MALA-DDP #466

dytnvgl · 2023-07-06T03:41:12Z

Replacement of horovod with DDP for GPU parallelization using PyTorch.

romerojosh

I found a few small issues when I tried this out on my local system which I've marked. The original patch was developed before the lazy loading changes were merged, so I think there might be some changes needed to handle that case, specifically with the distributed samplers.

romerojosh · 2023-07-06T17:59:08Z

mala/network/trainer.py

-                                                      compression=compression,
-                                                      op=hvd.Average)
+            if self.parameters_full.use_distributed_sampler_test:
+                if self.data.test_data_sets is not None:


Suggested change

if self.data.test_data_sets is not None:

if self.data.test_data_sets:

romerojosh · 2023-07-06T18:01:55Z

mala/network/trainer.py

-                                                   rank=hvd.rank(),
+            if self.parameters_full.use_distributed_sampler_train:
+                self.train_sampler = torch.utils.data.\
+                    distributed.DistributedSampler(self.data.training_data_sets,


Suggested change

distributed.DistributedSampler(self.data.training_data_sets,

distributed.DistributedSampler(self.data.training_data_sets[0],

The sampler needs to be associated with an existing dataset. The existing line is trying to associate a sampler with the list of data sets, which does not work.

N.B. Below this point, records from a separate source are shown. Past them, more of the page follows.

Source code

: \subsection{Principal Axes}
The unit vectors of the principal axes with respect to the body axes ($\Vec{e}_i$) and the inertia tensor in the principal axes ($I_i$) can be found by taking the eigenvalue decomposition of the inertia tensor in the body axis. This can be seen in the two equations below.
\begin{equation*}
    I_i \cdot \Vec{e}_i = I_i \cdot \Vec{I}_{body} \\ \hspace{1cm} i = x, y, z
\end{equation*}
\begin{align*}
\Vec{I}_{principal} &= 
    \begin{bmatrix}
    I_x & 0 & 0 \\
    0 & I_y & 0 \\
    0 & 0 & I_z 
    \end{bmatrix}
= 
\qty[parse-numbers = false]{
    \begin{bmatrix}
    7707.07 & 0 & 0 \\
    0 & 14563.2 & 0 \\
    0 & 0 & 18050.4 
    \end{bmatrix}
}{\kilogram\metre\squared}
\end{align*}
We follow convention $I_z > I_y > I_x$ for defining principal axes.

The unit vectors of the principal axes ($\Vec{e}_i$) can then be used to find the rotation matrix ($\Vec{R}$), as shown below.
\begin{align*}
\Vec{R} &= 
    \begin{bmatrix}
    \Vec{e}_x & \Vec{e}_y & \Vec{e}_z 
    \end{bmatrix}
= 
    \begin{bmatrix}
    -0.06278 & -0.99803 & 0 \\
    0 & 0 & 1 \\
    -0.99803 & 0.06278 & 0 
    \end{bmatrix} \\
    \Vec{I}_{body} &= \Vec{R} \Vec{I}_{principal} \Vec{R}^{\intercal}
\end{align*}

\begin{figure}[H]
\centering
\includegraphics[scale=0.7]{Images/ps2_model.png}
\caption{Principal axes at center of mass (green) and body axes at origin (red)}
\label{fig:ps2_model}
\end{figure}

Setting up the sampler for [0] works for the in-memory loader only. For the lazy-loading case where there are actually multiple datasets in the self.data.training_data_sets list, I think we will need to create and manage an individual sampler per dataset.

romerojosh · 2023-07-06T18:02:22Z

mala/network/trainer.py

+                                                   shuffle=do_shuffle)
+            if self.parameters_full.use_distributed_sampler_val:
+                self.validation_sampler = torch.utils.data.\
+                    distributed.DistributedSampler(self.data.validation_data_sets,


Suggested change

distributed.DistributedSampler(self.data.validation_data_sets,

distributed.DistributedSampler(self.data.validation_data_sets[0],

romerojosh · 2023-07-06T18:02:35Z

mala/network/trainer.py

+            if self.parameters_full.use_distributed_sampler_test:
+                if self.data.test_data_sets is not None:
+                    self.test_sampler = torch.utils.data.\
+                        distributed.DistributedSampler(self.data.test_data_sets,


Suggested change

distributed.DistributedSampler(self.data.test_data_sets,

distributed.DistributedSampler(self.data.test_data_sets[0],

srajama1 · 2023-09-29T15:12:29Z

@dytnvgl @RandomDefaultUser Now the release is done, can we prioritize merging DDP changes pleasE?

RandomDefaultUser · 2023-09-30T09:24:52Z

@dytnvgl @RandomDefaultUser Now the release is done, can we prioritize merging DDP changes pleasE?

Hi Siva, definitely! I still have to work around my PhD thesis schedule, but I can dedicate my "programming" time to this issue now!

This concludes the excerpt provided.